Nun, nachdem die Sünde gesühnt und das Gewissen gereinigt ist, nahen sich die Anbeter, ermächtigt durch das Opfer, mit Freimütigkeit. Die Bedeutung des jüdischen Gottesdienstes lag darin, dass die Sünden nicht hinweggetan waren; die Bedeutung des christlichen Gottesdienstes dagegen liegt darin, dass die Sünden weggenommen sind. Darum haben die Anbeter jetzt kein von Sünden beschwertes Gewissen mehr. Beachten wir wohl, dass hier keine Rede ist von unserer Stellung als Kinder Gottes und von unserm Wandel als solchen. Wenn wir als Kinder gesündigt haben, bedürfen wir der Vergebung unseres Vaters und können, solange wie sie nicht bekommen haben, unmöglich in Seiner Gegenwart glücklich sein. Hier ist die Rede von unserer Stellung als Sünder, und als solche haben wir durch das Opfer des Christus vollkommene Vergebung aller unserer Sünden empfangen, so dass wir mit reinem und freiem Gewissen, gereinigt durch das Blut des Christus, in Gottes heilige Gegenwart, ins innerste Heiligtum treten können. Wäre eine einzige Sünde ungesühnt geblieben, dann könnten wir in Gottes Gegenwart nicht bestehen, denn Seine Augen sind zu rein, als dass Er das Böse anschauen könnte.
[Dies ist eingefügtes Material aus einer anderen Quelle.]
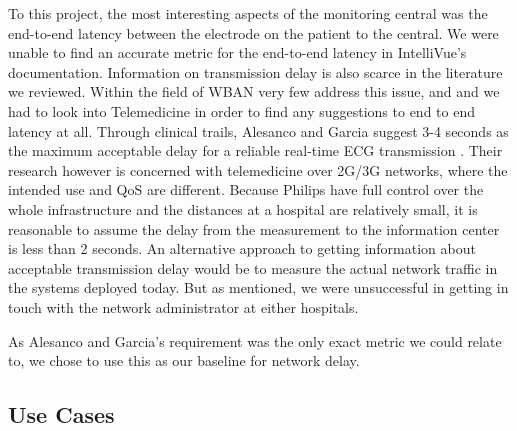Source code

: To this project, the most interesting aspects of the monitoring central was the end-to-end latency between the electrode on the patient to the central. We were unable to find an accurate metric for the end-to-end latency in IntelliVue's documentation. Information on transmission delay is also scarce in the literature we reviewed. Within the field of WBAN very few address this issue, and and we had to look into Telemedicine in order to find any suggestions to end to end latency at all. Through clinical trails, Alesanco and Garcia suggest 3-4 seconds as the maximum acceptable delay for a reliable real-time ECG transmission \cite{Alesanco:2010kc}. Their research however is concerned with telemedicine over 2G/3G networks, where the intended use and QoS are different. 
Because Philips have full control over the whole infrastructure and the distances at a hospital are relatively small, it is reasonable to assume the delay from the measurement to the information center is less than 2 seconds. An alternative approach to getting information about acceptable transmission delay would be to measure the actual network traffic in the systems deployed today. But as mentioned, we were unsuccessful in getting in touch with the network administrator at either hospitals.

As Alesanco and Garcia's requirement was the only exact metric we could relate to, we chose to use this as our baseline for network delay.


\subsection{Use Cases} %
\label{ssub:use_cases}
Unter dem Gesetz wurde fortwährend an die Sünden erinnert, denn das Blut der Stiere und Böcke war nicht imstande, sie wegzunehmen (Verse 3–4). Und doch war es der Wille Gottes, die Sünden wegzunehmen. In Seinem ewigen Ratschluss hatte Er dies beschlossen und in Seiner Verheißung schon unmittelbar nach dem Sündenfall angekündigt. Damit dieser Ratschluss und diese Verheißung in Erfüllung gehen konnten, musste ein Opfer geschlachtet werden, dessen Blut von allen Sünden zu reinigen vermochte und das alle heiligen Forderungen Gottes erfüllen konnte. Zu diesem Opfer hat Gottes eigener Sohn sich freiwillig hingegeben.
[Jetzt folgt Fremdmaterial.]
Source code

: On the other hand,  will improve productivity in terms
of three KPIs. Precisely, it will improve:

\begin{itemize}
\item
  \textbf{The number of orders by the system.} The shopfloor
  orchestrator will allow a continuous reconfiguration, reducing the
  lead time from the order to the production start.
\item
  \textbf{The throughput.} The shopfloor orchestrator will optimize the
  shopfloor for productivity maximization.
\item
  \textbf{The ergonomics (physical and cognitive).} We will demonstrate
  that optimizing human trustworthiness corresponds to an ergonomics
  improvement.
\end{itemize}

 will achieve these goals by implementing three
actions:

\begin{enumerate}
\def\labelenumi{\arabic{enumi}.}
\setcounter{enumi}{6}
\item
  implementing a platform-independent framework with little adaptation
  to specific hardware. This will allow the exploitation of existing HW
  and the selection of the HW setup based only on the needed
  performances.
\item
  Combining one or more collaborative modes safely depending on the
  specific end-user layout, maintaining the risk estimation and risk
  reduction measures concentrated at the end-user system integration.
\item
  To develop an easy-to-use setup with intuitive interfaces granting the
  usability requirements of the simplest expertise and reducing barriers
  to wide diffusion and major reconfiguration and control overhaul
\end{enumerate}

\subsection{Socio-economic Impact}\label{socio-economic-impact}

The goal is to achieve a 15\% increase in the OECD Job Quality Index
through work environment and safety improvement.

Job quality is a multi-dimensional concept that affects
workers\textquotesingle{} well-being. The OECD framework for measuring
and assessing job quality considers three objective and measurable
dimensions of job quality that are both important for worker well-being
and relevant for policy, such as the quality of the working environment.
„Darum, als er in die Welt kommt, spricht er: Schlachtopfer und Speisopfer hast du nicht gewollt, einen Leib aber hast du mir bereitet; an Brandopfern und Opfern für die Sünde hast du kein Wohlgefallen gefunden. Da sprach ich: Siehe, ich komme, (in der Rolle des Buches steht von mir geschrieben), um deinen Willen, o Gott, zu tun.“ Indem Er vorher sagt: „Schlachtopfer und Speisopfer und Brandopfer und Opfer für die Sünde hast du nicht gewollt, noch Wohlgefallen daran gefunden“ (die nach dem Gesetz dargebracht werden), sprach er dann: „Siehe, ich komme, um deinen Willen zu tun“ (Verse 5–9).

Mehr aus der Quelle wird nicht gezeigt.